Look for the line that has "Finally fix any" in the material below; please repeat it and every line after it, exactly, up to and including the line that has "combination of periods", and nothing else.

-------- Task inputs

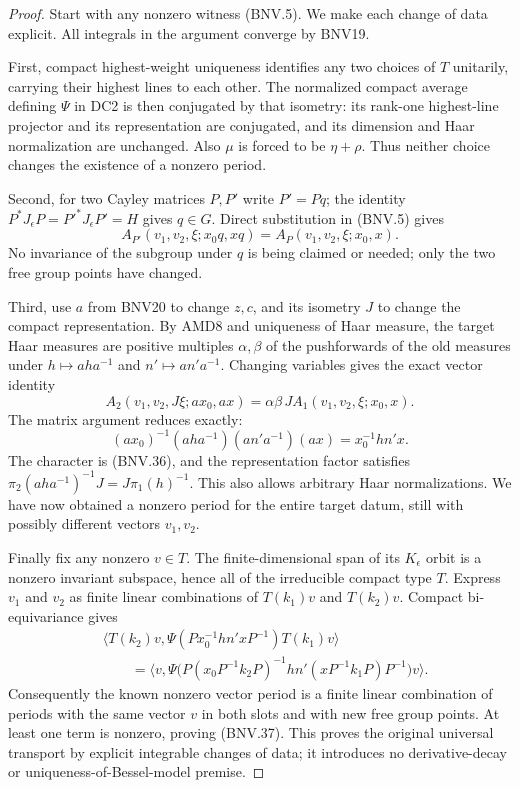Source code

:\begin{proof}
Start with any nonzero witness (BNV.5).  We make each change of data
explicit.  All integrals in the argument converge by BNV19.

First, compact highest-weight uniqueness identifies any two choices
of $T$ unitarily, carrying their highest lines to each other.  The
normalized compact average defining $\Psi$ in DC2 is then conjugated
by that isometry: its rank-one highest-line projector and its
representation are conjugated, and its dimension and Haar normalization
are unchanged.  Also $\mu$ is forced to be $\eta+\rho$.  Thus neither
choice changes the existence of a nonzero period.

Second, for two Cayley matrices $P,P'$ write $P'=Pq$; the identity
$P^*J_\epsilon P=P'^*J_\epsilon P'=H$ gives $q\in G$.
Direct substitution in (BNV.5) gives
\[
 A_{P'}(v_1,v_2,\xi;x_0q,xq)
           =A_P(v_1,v_2,\xi;x_0,x).
 \tag{BNV.38}
\]
No invariance of the subgroup under $q$ is being claimed or needed;
only the two free group points have changed.

Third, use $a$ from BNV20 to change $z,c$, and its isometry $J$ to
change the compact representation.  By AMD8 and uniqueness of Haar
measure, the target Haar measures are positive multiples
$\alpha,\beta$ of the pushforwards of the old measures under
$h\mapsto aha^{-1}$ and $n'\mapsto an'a^{-1}$.
Changing variables gives the exact vector identity
\[
 A_2(v_1,v_2,J\xi;ax_0,ax)
       =\alpha\beta\,J A_1(v_1,v_2,\xi;x_0,x).
 \tag{BNV.39}
\]
The matrix argument reduces exactly:
\[
 (ax_0)^{-1}(aha^{-1})(an'a^{-1})(ax)=x_0^{-1}hn'x.
\]
The character is (BNV.36), and the representation factor satisfies
$\pi_2(aha^{-1})^{-1}J=J\pi_1(h)^{-1}$.
This also allows arbitrary Haar normalizations.  We have now obtained
a nonzero period for the entire target datum, still with possibly
different vectors $v_1,v_2$.

Finally fix any nonzero $v\in T$.  The finite-dimensional span of its
$K_\epsilon$ orbit is a nonzero invariant subspace, hence all of the
irreducible compact type $T$.  Express $v_1$ and $v_2$ as finite linear
combinations of $T(k_1)v$ and $T(k_2)v$.  Compact bi-equivariance gives
\[
 \begin{split}
 &\langle T(k_2)v,\Psi(Px_0^{-1}hn'xP^{-1})T(k_1)v\rangle\\
 &\qquad=\langle v,
 \Psi\bigl(P(x_0P^{-1}k_2P)^{-1}hn'(xP^{-1}k_1P)P^{-1}\bigr)v\rangle.
 \end{split}
\]
Consequently the known nonzero vector period is a finite linear
combination of periods with the same vector $v$ in both slots and
with new free group points.  At least one term is nonzero, proving
(BNV.37).  This proves the original universal transport by explicit
integrable changes of data; it introduces no derivative-decay or
uniqueness-of-Bessel-model premise.
\end{proof}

----------------

Answer to the exercise:
Finally fix any nonzero $v\in T$.  The finite-dimensional span of its
$K_\epsilon$ orbit is a nonzero invariant subspace, hence all of the
irreducible compact type $T$.  Express $v_1$ and $v_2$ as finite linear
combinations of $T(k_1)v$ and $T(k_2)v$.  Compact bi-equivariance gives
\[
 \begin{split}
 &\langle T(k_2)v,\Psi(Px_0^{-1}hn'xP^{-1})T(k_1)v\rangle\\
 &\qquad=\langle v,
 \Psi\bigl(P(x_0P^{-1}k_2P)^{-1}hn'(xP^{-1}k_1P)P^{-1}\bigr)v\rangle.
 \end{split}
\]
Consequently the known nonzero vector period is a finite linear
combination of periods with the same vector $v$ in both slots and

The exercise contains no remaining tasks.